Items from a dataset

************

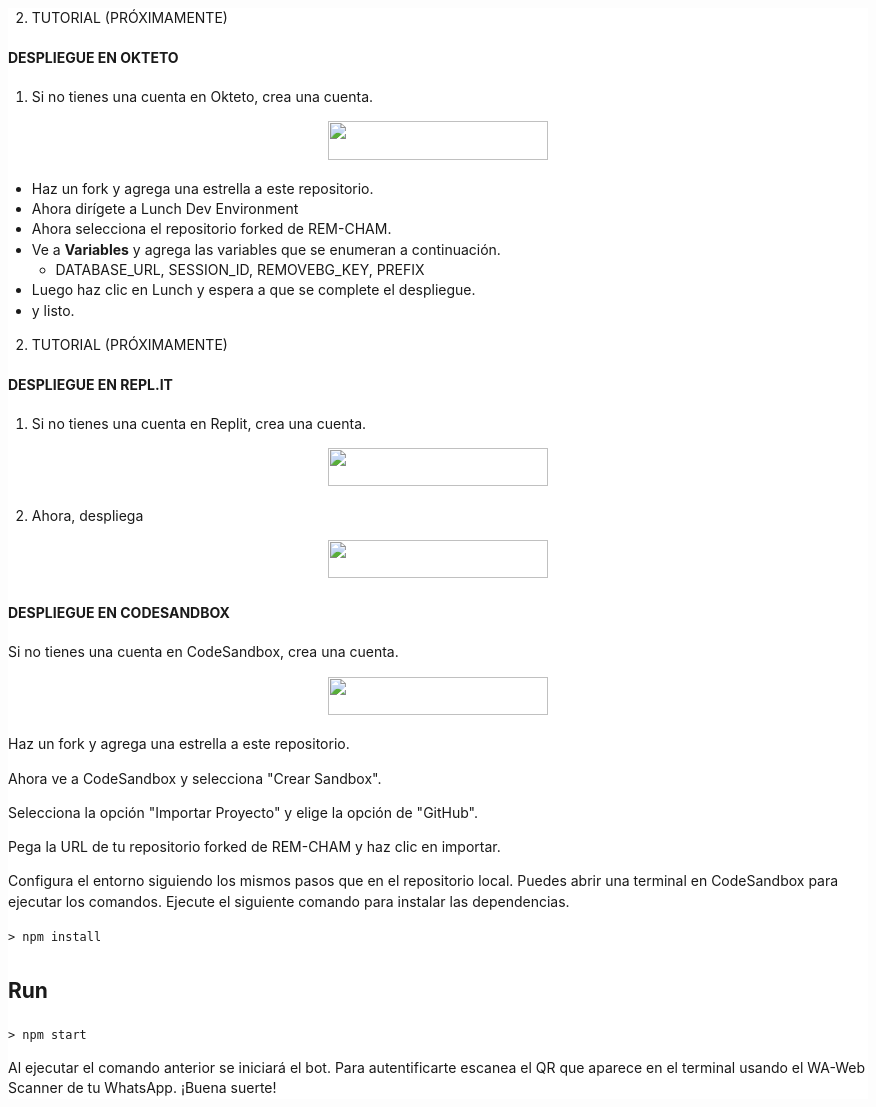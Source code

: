 2. TUTORIAL (PRÓXIMAMENTE)
#### DESPLIEGUE EN OKTETO 

1. Si no tienes una cuenta en Okteto, crea una cuenta.
    <br>
<p align="center"><a href="https://www.okteto.com/pricing/?plan=SaaS"> <img src="https://img.shields.io/badge/Okteto%20Account-blue?style=for-the-badge&logo=okteto" width="220" height="38.45"/></a></p>

 - Haz un fork y agrega una estrella a este repositorio.
- Ahora dirígete a Lunch Dev Environment
- Ahora selecciona el repositorio forked de REM-CHAM.
- Ve a <b>Variables</b> y agrega las variables que se enumeran a continuación.
   - DATABASE_URL, SESSION_ID, REMOVEBG_KEY, PREFIX
- Luego haz clic en Lunch y espera a que se complete el despliegue.
- y listo.

2. TUTORIAL (PRÓXIMAMENTE)
#### DESPLIEGUE EN REPL.IT 

1. Si no tienes una cuenta en Replit, crea una cuenta.
    <br>
<p align="center"><a href="https://replit.com/signup"> <img src="https://img.shields.io/badge/replit%20Account-blue?style=for-the-badge&logo=replit" width="220" height="38.45"/></a></p>

2. Ahora, despliega
    <br>
<p align="center"><a href="https://repl.it/github/davidprospero123/REM-CHAM"> <img src="https://img.shields.io/badge/replit%20Deploy-blue?style=for-the-badge&logo=replit" width="220" height="38.45"/></a></p>

#### DESPLIEGUE EN CODESANDBOX
Si no tienes una cuenta en CodeSandbox, crea una cuenta.
<br>
<p align="center"><a href="https://codesandbox.io/signup"> <img src="https://img.shields.io/badge/Cuenta%20CodeSandbox-blue?style=for-the-badge&logo=codesandbox" width="220" height="38.45"/></a></p>
Haz un fork y agrega una estrella a este repositorio.

Ahora ve a CodeSandbox y selecciona "Crear Sandbox".

Selecciona la opción "Importar Proyecto" y elige la opción de "GitHub".

Pega la URL de tu repositorio forked de REM-CHAM y haz clic en importar.

Configura el entorno siguiendo los mismos pasos que en el repositorio local. Puedes abrir una terminal en CodeSandbox para ejecutar los comandos.
Ejecute el siguiente comando para instalar las dependencias. 
 ```SH
 > npm install
 ```

 ##  Run

 ```SH
 > npm start
 ```
 Al ejecutar el comando anterior se iniciará el bot. Para autentificarte escanea el QR que aparece en el terminal usando el WA-Web Scanner de tu WhatsApp. ¡Buena suerte!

************

--- EXERCISE ---
Copy exactly. The range runs from the line containing "- DATABASE_URL, SESSION_ID, REMOVEBG_KEY, PREFIX" through the last line of the data.

--- SOLUTION TO THE PROBLEM ---
   - DATABASE_URL, SESSION_ID, REMOVEBG_KEY, PREFIX
- Luego haz clic en Lunch y espera a que se complete el despliegue.
- y listo.

2. TUTORIAL (PRÓXIMAMENTE)
#### DESPLIEGUE EN REPL.IT 

1. Si no tienes una cuenta en Replit, crea una cuenta.
    <br>
<p align="center"><a href="https://replit.com/signup"> <img src="https://img.shields.io/badge/replit%20Account-blue?style=for-the-badge&logo=replit" width="220" height="38.45"/></a></p>

2. Ahora, despliega
    <br>
<p align="center"><a href="https://repl.it/github/davidprospero123/REM-CHAM"> <img src="https://img.shields.io/badge/replit%20Deploy-blue?style=for-the-badge&logo=replit" width="220" height="38.45"/></a></p>

#### DESPLIEGUE EN CODESANDBOX
Si no tienes una cuenta en CodeSandbox, crea una cuenta.
<br>
<p align="center"><a href="https://codesandbox.io/signup"> <img src="https://img.shields.io/badge/Cuenta%20CodeSandbox-blue?style=for-the-badge&logo=codesandbox" width="220" height="38.45"/></a></p>
Haz un fork y agrega una estrella a este repositorio.

Ahora ve a CodeSandbox y selecciona "Crear Sandbox".

Selecciona la opción "Importar Proyecto" y elige la opción de "GitHub".

Pega la URL de tu repositorio forked de REM-CHAM y haz clic en importar.

Configura el entorno siguiendo los mismos pasos que en el repositorio local. Puedes abrir una terminal en CodeSandbox para ejecutar los comandos.
Ejecute el siguiente comando para instalar las dependencias. 
 ```SH
 > npm install
 ```

 ##  Run

 ```SH
 > npm start
 ```
 Al ejecutar el comando anterior se iniciará el bot. Para autentificarte escanea el QR que aparece en el terminal usando el WA-Web Scanner de tu WhatsApp. ¡Buena suerte!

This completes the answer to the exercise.